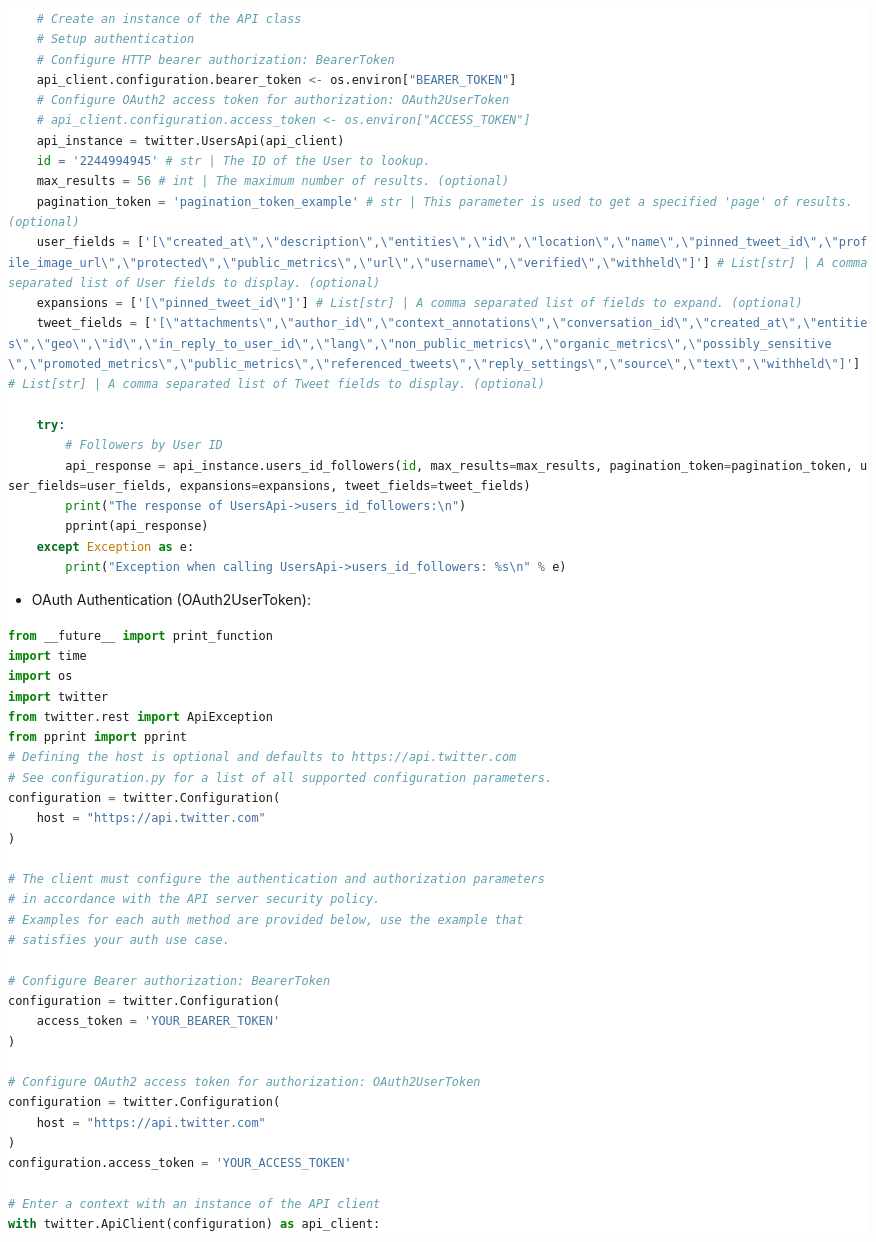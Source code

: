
 ```python
    # Create an instance of the API class
    # Setup authentication
    # Configure HTTP bearer authorization: BearerToken
    api_client.configuration.bearer_token <- os.environ["BEARER_TOKEN"]
    # Configure OAuth2 access token for authorization: OAuth2UserToken
    # api_client.configuration.access_token <- os.environ["ACCESS_TOKEN"]
    api_instance = twitter.UsersApi(api_client)
    id = '2244994945' # str | The ID of the User to lookup.
    max_results = 56 # int | The maximum number of results. (optional)
    pagination_token = 'pagination_token_example' # str | This parameter is used to get a specified 'page' of results. (optional)
    user_fields = ['[\"created_at\",\"description\",\"entities\",\"id\",\"location\",\"name\",\"pinned_tweet_id\",\"profile_image_url\",\"protected\",\"public_metrics\",\"url\",\"username\",\"verified\",\"withheld\"]'] # List[str] | A comma separated list of User fields to display. (optional)
    expansions = ['[\"pinned_tweet_id\"]'] # List[str] | A comma separated list of fields to expand. (optional)
    tweet_fields = ['[\"attachments\",\"author_id\",\"context_annotations\",\"conversation_id\",\"created_at\",\"entities\",\"geo\",\"id\",\"in_reply_to_user_id\",\"lang\",\"non_public_metrics\",\"organic_metrics\",\"possibly_sensitive\",\"promoted_metrics\",\"public_metrics\",\"referenced_tweets\",\"reply_settings\",\"source\",\"text\",\"withheld\"]'] # List[str] | A comma separated list of Tweet fields to display. (optional)

    try:
        # Followers by User ID
        api_response = api_instance.users_id_followers(id, max_results=max_results, pagination_token=pagination_token, user_fields=user_fields, expansions=expansions, tweet_fields=tweet_fields)
        print("The response of UsersApi->users_id_followers:\n")
        pprint(api_response)
    except Exception as e:
        print("Exception when calling UsersApi->users_id_followers: %s\n" % e)
```

* OAuth Authentication (OAuth2UserToken):
```python
from __future__ import print_function
import time
import os
import twitter
from twitter.rest import ApiException
from pprint import pprint
# Defining the host is optional and defaults to https://api.twitter.com
# See configuration.py for a list of all supported configuration parameters.
configuration = twitter.Configuration(
    host = "https://api.twitter.com"
)

# The client must configure the authentication and authorization parameters
# in accordance with the API server security policy.
# Examples for each auth method are provided below, use the example that
# satisfies your auth use case.

# Configure Bearer authorization: BearerToken
configuration = twitter.Configuration(
    access_token = 'YOUR_BEARER_TOKEN'
)

# Configure OAuth2 access token for authorization: OAuth2UserToken
configuration = twitter.Configuration(
    host = "https://api.twitter.com"
)
configuration.access_token = 'YOUR_ACCESS_TOKEN'

# Enter a context with an instance of the API client
with twitter.ApiClient(configuration) as api_client:
```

******

## What is required
Show each line from the material above where the string "UsersApi" can be found.

## Response area
    api_instance = twitter.UsersApi(api_client)
        print("The response of UsersApi->users_id_followers:\n")
        print("Exception when calling UsersApi->users_id_followers: %s\n" % e)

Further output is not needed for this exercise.